心に残る一冊 その134 「虚空遍歴」 その六 おけい

あるとき、冲也は箱根の気賀湯という湯治場にでかけ仕事をしようとします。そこにある藤屋という宿に泊まります。藤屋は大きな構えで平屋造ながら座敷も多い宿です。母屋と離れがあり、その庭に山から引いた水が溢れています。

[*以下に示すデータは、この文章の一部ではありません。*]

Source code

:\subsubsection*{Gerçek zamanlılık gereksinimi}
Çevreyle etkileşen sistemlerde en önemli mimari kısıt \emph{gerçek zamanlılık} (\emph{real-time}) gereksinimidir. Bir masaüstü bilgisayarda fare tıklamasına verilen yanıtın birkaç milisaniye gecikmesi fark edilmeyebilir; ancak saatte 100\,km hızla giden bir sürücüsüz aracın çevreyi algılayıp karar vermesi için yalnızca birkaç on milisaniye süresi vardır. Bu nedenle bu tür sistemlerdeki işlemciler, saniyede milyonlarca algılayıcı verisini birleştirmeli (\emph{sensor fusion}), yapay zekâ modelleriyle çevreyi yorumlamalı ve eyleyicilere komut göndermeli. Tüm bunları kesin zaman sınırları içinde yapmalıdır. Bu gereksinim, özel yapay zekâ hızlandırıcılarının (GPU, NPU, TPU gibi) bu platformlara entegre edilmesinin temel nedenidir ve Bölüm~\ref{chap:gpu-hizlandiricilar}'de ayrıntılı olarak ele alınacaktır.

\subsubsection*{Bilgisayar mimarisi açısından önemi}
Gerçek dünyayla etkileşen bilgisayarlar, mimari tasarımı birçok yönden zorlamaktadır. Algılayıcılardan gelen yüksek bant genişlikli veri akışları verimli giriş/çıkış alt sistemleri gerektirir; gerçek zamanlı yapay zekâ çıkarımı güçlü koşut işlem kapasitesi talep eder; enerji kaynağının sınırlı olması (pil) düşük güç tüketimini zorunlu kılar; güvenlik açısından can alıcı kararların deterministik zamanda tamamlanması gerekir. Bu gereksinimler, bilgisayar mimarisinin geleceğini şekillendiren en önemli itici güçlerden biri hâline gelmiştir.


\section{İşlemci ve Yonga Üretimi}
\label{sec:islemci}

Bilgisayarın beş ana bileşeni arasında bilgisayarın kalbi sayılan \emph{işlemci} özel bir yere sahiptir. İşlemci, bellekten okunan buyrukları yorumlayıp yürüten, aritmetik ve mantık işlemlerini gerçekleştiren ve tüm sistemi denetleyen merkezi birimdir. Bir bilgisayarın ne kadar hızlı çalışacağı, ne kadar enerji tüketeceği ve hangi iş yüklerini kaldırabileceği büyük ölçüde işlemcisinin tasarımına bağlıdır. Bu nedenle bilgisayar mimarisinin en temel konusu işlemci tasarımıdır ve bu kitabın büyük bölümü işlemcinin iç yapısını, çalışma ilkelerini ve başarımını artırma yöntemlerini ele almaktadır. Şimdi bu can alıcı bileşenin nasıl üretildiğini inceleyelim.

宿にあがって三味線を取り出し調子を合わせ、静かに爪だきでふしをたどり始めます。五節ほどひいて、あとへ戻りまた初めからやり直します。今度は六節まで進み、その六節目を弾き直したのでまた元からやり直します。五節から六節めにかかると手がぴたりと停まってしまいます。
「くそっ、、」

そのとき、外で口三味線が聞こえます。彼は全身を硬くし、眼をつむったまま外からきこえてくるその口三味線の声に耳をすませます。自分の中の扉が開き、そこから広く伸びる自由な空間が見えるように感じます。彼は注意深く、そのふしを頭の中でためしてから三味線の糸に当ててみます。
「これだ、、」彼は昂奮します。
「これだ、これだ、これが捜していたふしだ、これで間違いなく伸びるぞ、、、」

冲也は三味線を下に置いて立ち窓の所へ行って障子をあけます。
庭には一人の女が立っています。
「失礼ですが、」冲也は窓から呼びかけます。
「いまの口三味線はあなたでしか、、」
女は傘の中でそっと頭を下げます。

「いまそちらへゆきます」と冲也は云います。
「ここで詳しいことは申せませんが、、いまのあなたの口三味線でひじょうに助かりました」
「失礼ですがあれはなにかの唄にあるふしですか、」
「ええ、、」
「綾瀬の月という端唄のかえ手です」
「綾瀬の月、、、端唄ですって、」

「あなたの三味線を聞いているうちに思い出して、つい知らず口から出てしまったんです」
「ご堪忍して下さいまし、」

この女は「おけい」という芸妓で、さる老旗本の囲い者のようです。おけいは芸者の頃から江戸で冲也節に惹かれていた女でした。箱根での出会いは運命的なものと冲也も感じたのですが、旗本に嫉妬されて、その家来から冲也は執拗に命を狙われることになります。